I think that in the future even crypt would benefit from this info because it's very useful to be sure the data is 100% checked with checksums or at least being aware if a particular combo or incompatibility doesn't provide the required safety net of checksums.

It would be a single warning but VERY useful imho :wink:

Notice is probably the best, but not sure anyone would do anything with it anyway.

What would you do with said message though as a result? Still trying to figure out the use.

It would be something in the same category as the warning issued by some software asking for confirmation before doing something potentially dangerous.

Remotes support is growing and with it the possible confusion or not keeping track of which one is supporting checksums.

Moving files relying only on file size is dangerous and can lead to data corruption. A courtesy warning can go a long way in making people aware of this so also potentially drive them to change remote to a checksum supported one.

I think you misunderstood/missed my question.

The warning pops up - what do you do?

The wording too as nothing is 'dangerous' about copying against a remote that doesn't have a checksum as other checks happen. The checksum is a nice added benefit on top of things.

I'm trying to get a real life example of a combination that could occur, warning pops up, what do you do?

A slightly-related suggestion: if a remote doesn't support checksums, and the user has supplied the --checksum flag, the fallback should be to the default of modtime and size, not just size. My rationale: if a user has requested a higher degree of accuracy than the default, it seems odd to give them a lower one instead.
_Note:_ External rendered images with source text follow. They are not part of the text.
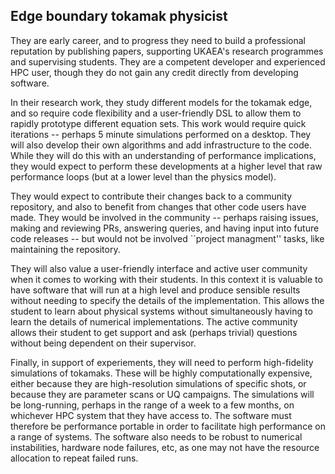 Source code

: Edge boundary tokamak physicist
-------------------------------

They are early career, and to progress they
need to build a professional reputation by publishing papers, supporting
UKAEA's research programmes and supervising students.
They are a competent developer and experienced HPC user, though they do not
gain any credit directly from developing software.

In their research work, they study different models for the tokamak edge, and
so require code flexibility and a user-friendly DSL to allow them to rapidly
prototype different equation sets.
This work would require quick iterations -- perhaps 5 minute simulations
performed on a desktop.
They will also develop their own algorithms and add infrastructure to the code.
While they will do this with an understanding of performance implications,
they would expect to perform these developments at a higher level that raw
performance loops (but at a lower level than the physics model).

They would expect to contribute their changes back to a community repository, 
and also to benefit from changes that other code users have made.
They would be involved in the community -- perhaps raising issues, making and
reviewing PRs, answering queries, and having input into future code releases --
but would not be involved ``project managment'' tasks, like maintaining the
repository.

They will also value a user-friendly interface and active user community when
it comes to working with their students.
In this context it is valuable to have software that will run at a high level
and produce sensible results without needing to specify the details of the
implementation.
This allows the student to learn about physical systems without simultaneously
having to learn the details of numerical implementations.
The active community allows their student to get support and ask (perhaps
trivial) questions without being dependent on their supervisor.

Finally, in support of experiements, they will need to perform high-fidelity
simulations of tokamaks.
These will be highly computationally expensive, either because they are
high-resolution simulations of specific shots, or because they are parameter
scans or UQ campaigns. 
The simulations will be long-running, perhaps in the range of a week to a few
months, on whichever HPC system that they have access to.
The software must therefore be performance portable in order to facilitate high
performance on a range of systems.
The software also needs to be robust to numerical instabilities, hardware node
failures, etc, as one may not have the resource allocation to repeat failed
runs.
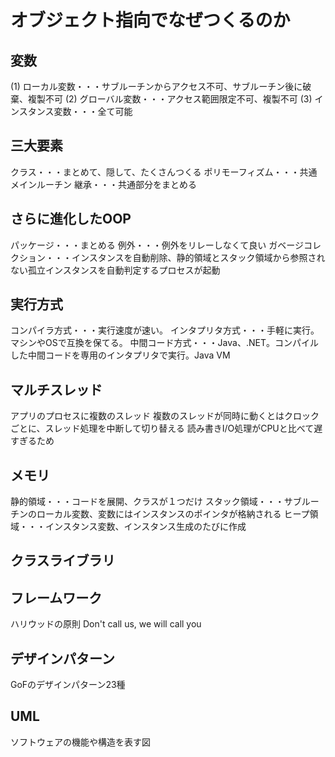 # オブジェクト指向でなぜつくるのか
## 変数
(1) ローカル変数・・・サブルーチンからアクセス不可、サブルーチン後に破棄、複製不可
(2) グローバル変数・・・アクセス範囲限定不可、複製不可
(3) インスタンス変数・・・全て可能
## 三大要素
クラス・・・まとめて、隠して、たくさんつくる
ポリモーフィズム・・・共通メインルーチン
継承・・・共通部分をまとめる
## さらに進化したOOP
パッケージ・・・まとめる
例外・・・例外をリレーしなくて良い
ガベージコレクション・・・インスタンスを自動削除、静的領域とスタック領域から参照されない孤立インスタンスを自動判定するプロセスが起動
## 実行方式
コンパイラ方式・・・実行速度が速い。
インタプリタ方式・・・手軽に実行。マシンやOSで互換を保てる。
中間コード方式・・・Java、.NET。コンパイルした中間コードを専用のインタプリタで実行。Java VM
## マルチスレッド
アプリのプロセスに複数のスレッド
複数のスレッドが同時に動くとはクロックごとに、スレッド処理を中断して切り替える
読み書きI/O処理がCPUと比べて遅すぎるため
## メモリ
静的領域・・・コードを展開、クラスが１つだけ
スタック領域・・・サブルーチンのローカル変数、変数にはインスタンスのポインタが格納される
ヒープ領域・・・インスタンス変数、インスタンス生成のたびに作成
## クラスライブラリ
## フレームワーク
ハリウッドの原則 Don't call us, we will call you
## デザインパターン
GoFのデザインパターン23種
## UML
ソフトウェアの機能や構造を表す図
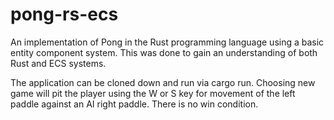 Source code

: # pong-rs-ecs

An implementation of Pong in the Rust programming language using a basic entity component system. This was done to gain an understanding of both Rust and ECS systems.

The application can be cloned down and run via cargo run. Choosing new game will pit the player using the W or S key for movement of the left paddle against an AI right paddle. There is no win condition.
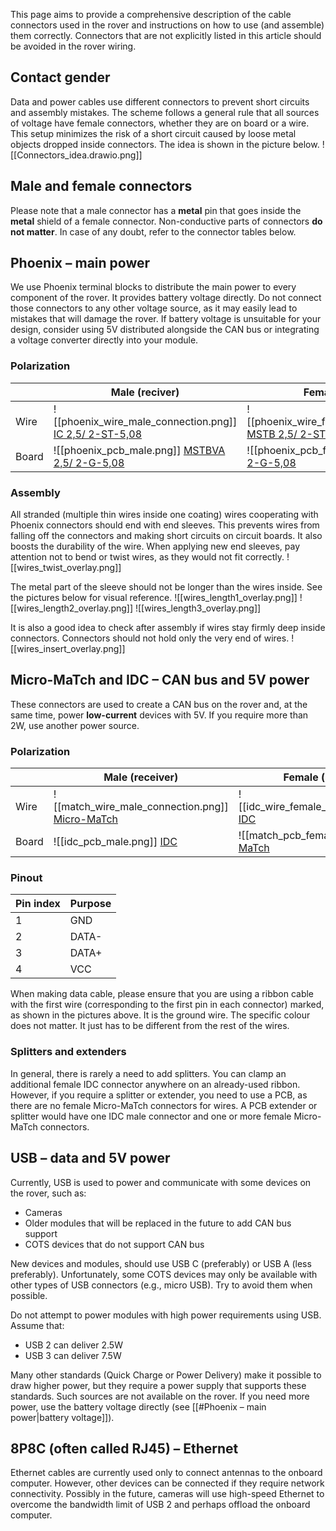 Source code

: This page aims to provide a comprehensive description of the cable connectors used in the rover and instructions on how to use (and assemble) them correctly. Connectors that are not explicitly listed in this article should be avoided in the rover wiring.

## Contact gender
Data and power cables use different connectors to prevent short circuits and assembly mistakes. The scheme follows a general rule that all sources of voltage have female connectors, whether they are on board or a wire. This setup minimizes the risk of a short circuit caused by loose metal objects dropped inside connectors. The idea is shown in the picture below.
![[Connectors_idea.drawio.png]]

## Male and female connectors
Please note that a male connector has a **metal** pin that goes inside the **metal** shield of a female connector. Non-conductive parts of connectors **do not matter**. In case of any doubt, refer to the connector tables below.

## Phoenix – main power
We use Phoenix terminal blocks to distribute the main power to every component of the rover. It provides battery voltage directly. Do not connect those connectors to any other voltage source, as it may easily lead to mistakes that will damage the rover. If battery voltage is unsuitable for your design, consider using 5V distributed alongside the CAN bus or integrating a voltage converter directly into your module.

### Polarization

|       | Male (reciver)         | Female (source)       |
|-------|------------------------|-----------------------|
| Wire  | ![[phoenix_wire_male_connection.png]]  [IC 2,5/ 2-ST-5,08](https://www.phoenixcontact.com/en-us/products/pcb-plug-ic-25-2-st-508-1786174)    | ![[phoenix_wire_female_connection.png]]  [MSTB 2,5/ 2-ST-5,08](https://www.phoenixcontact.com/en-us/products/pcb-plug-mstb-25-2-st-508-1757019) |
| Board | ![[phoenix_pcb_male.png]]  [MSTBVA 2,5/ 2-G-5,08](https://www.phoenixcontact.com/en-us/products/pcb-header-mstbva-25-2-g-508-1755736) | ![[phoenix_pcb_female.png]]  [ICV 2,5/ 2-G-5,08](https://www.phoenixcontact.com/en-us/products/pcb-header-icv-25-2-g-508-1785942)   |


### Assembly
All stranded (multiple thin wires inside one coating) wires cooperating with Phoenix connectors should end with end sleeves. This prevents wires from falling off the connectors and making short circuits on circuit boards. It also boosts the durability of the wire. When applying new end sleeves, pay attention not to bend or twist wires, as they would not fit correctly.
![[wires_twist_overlay.png]]

The metal part of the sleeve should not be longer than the wires inside. See the pictures below for visual reference.
![[wires_length1_overlay.png]]
![[wires_length2_overlay.png]]
![[wires_length3_overlay.png]]

It is also a good idea to check after assembly if wires stay firmly deep inside connectors. Connectors should not hold only the very end of wires.
![[wires_insert_overlay.png]]

## Micro-MaTch and IDC – CAN bus and 5V power
These connectors are used to create a CAN bus on the rover and, at the same time, power **low-current** devices with 5V. If you require more than 2W, use another power source.

### Polarization

|       | Male (receiver) | Female (source) |
|-------|----------------|-----------------|
| Wire  | ![[match_wire_male_connection.png]]  [Micro-MaTch](https://www.te.com/usa-en/product-7-215083-4.html)  | ![[idc_wire_female_connection.png]]  [IDC](https://www.amphenol-cs.com/quickie-71600104lf.html)           |
| Board | ![[idc_pcb_male.png]]  [IDC](https://www.amphenol-cs.com/quickie-75869330lf.html)          | ![[match_pcb_female.png]]  [Micro-MaTch](https://www.te.com/usa-en/product-7-215079-4.html)   |

### Pinout

| Pin index | Purpose |
|-----------|---------|
| 1         | GND     |
| 2         | DATA-   |
| 3         | DATA+   |
| 4         | VCC     |

When making data cable, please ensure that you are using a ribbon cable with the first wire (corresponding to the first pin in each connector) marked, as shown in the pictures above. It is the ground wire. The specific colour does not matter. It just has to be different from the rest of the wires.

### Splitters and extenders
In general, there is rarely a need to add splitters. You can clamp an additional female IDC connector anywhere on an already-used ribbon. However, if you require a splitter or extender, you need to use a PCB, as there are no female Micro-MaTch connectors for wires. A PCB extender or splitter would have one IDC male connector and one or more female Micro-MaTch connectors.

## USB – data and 5V power
Currently, USB is used to power and communicate with some devices on the rover, such as:

- Cameras
- Older modules that will be replaced in the future to add CAN bus support
- COTS devices that do not support CAN bus

New devices and modules, should use USB C (preferably) or USB A (less preferably). Unfortunately, some COTS devices may only be available with other types of USB connectors (e.g., micro USB). Try to avoid them when possible.

Do not attempt to power modules with high power requirements using USB. Assume that:

- USB 2 can deliver 2.5W
- USB 3 can deliver 7.5W

Many other standards (Quick Charge or Power Delivery) make it possible to draw higher power, but they require a power supply that supports these standards. Such sources are not available on the rover. If you need more power, use the battery voltage directly (see [[#Phoenix – main power|battery voltage]]).

## 8P8C (often called RJ45) – Ethernet
Ethernet cables are currently used only to connect antennas to the onboard computer. However, other devices can be connected if they require network connectivity. Possibly in the future, cameras will use high-speed Ethernet to overcome the bandwidth limit of USB 2 and perhaps offload the onboard computer.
The name --checksum implies that it's more about the "I care about the integrity of this data" part, and less about the "I don't want to check modtimes" part. (There's already a --size-only flag for exactly that.)
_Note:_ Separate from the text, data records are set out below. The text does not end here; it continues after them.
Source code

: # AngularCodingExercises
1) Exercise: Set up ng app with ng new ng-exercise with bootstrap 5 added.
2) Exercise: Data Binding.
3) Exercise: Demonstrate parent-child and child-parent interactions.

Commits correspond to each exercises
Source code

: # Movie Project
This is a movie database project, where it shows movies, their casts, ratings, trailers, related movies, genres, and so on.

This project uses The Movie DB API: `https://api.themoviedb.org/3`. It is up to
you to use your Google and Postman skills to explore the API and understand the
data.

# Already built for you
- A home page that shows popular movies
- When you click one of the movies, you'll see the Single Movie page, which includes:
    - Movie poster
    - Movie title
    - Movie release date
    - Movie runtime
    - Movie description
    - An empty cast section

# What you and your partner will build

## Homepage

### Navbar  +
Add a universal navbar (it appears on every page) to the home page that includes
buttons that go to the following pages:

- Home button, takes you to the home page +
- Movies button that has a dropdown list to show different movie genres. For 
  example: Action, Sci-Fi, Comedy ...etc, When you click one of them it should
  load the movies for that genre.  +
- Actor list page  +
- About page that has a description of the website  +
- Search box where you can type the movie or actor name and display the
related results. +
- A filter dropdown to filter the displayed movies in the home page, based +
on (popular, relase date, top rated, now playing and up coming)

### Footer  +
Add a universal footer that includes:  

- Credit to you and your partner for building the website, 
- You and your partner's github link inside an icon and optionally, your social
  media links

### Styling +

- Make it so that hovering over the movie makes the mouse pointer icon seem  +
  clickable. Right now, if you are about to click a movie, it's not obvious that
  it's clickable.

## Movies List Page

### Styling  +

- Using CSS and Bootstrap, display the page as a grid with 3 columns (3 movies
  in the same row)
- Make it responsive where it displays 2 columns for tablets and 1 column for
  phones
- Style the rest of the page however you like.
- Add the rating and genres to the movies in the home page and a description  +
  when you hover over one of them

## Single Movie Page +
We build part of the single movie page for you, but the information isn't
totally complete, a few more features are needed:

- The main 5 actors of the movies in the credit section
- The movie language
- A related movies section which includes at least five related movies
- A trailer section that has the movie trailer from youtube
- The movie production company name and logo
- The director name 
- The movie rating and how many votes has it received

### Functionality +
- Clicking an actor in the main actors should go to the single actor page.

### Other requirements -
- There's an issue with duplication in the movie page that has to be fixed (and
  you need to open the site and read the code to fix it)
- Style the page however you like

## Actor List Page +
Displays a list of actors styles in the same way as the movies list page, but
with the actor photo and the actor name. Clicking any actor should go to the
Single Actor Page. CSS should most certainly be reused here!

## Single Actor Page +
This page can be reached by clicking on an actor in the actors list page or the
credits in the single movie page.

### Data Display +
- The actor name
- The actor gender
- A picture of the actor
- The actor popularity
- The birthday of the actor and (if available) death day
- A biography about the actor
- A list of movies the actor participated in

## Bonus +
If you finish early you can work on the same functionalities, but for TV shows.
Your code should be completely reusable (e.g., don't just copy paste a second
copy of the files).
Similarly, perhaps rclone check should fall back to rclone cryptcheck for crypt remotes, instead of rclone check --size-only.

Just my two cents! (I realize it would be a breaking change, and that this thread is more about checking for corruption post-transfer than comparing files pre-transfer.)

Nice idea @nielash !

But probably the best approach would be for rclone to just stop and exit issuing an error if the --checksum option is used but not supported by remotes, no?

I'm not sure if I'd go that far... there is something nice about being able to just append -c to every command in the hopes of a "best available" option, without having to think each time about whether the backend supports it. (Similarly, I usually also include -M, even though very few backends support metadata.)

A "best available" mode also makes it easier to script automations and reuse the same commands across different remotes, some of which may support hashes and some not. You might otherwise need to script an additional call to rclone backend features first and try to parse the output -- possible, but a lot of effort for the casual user.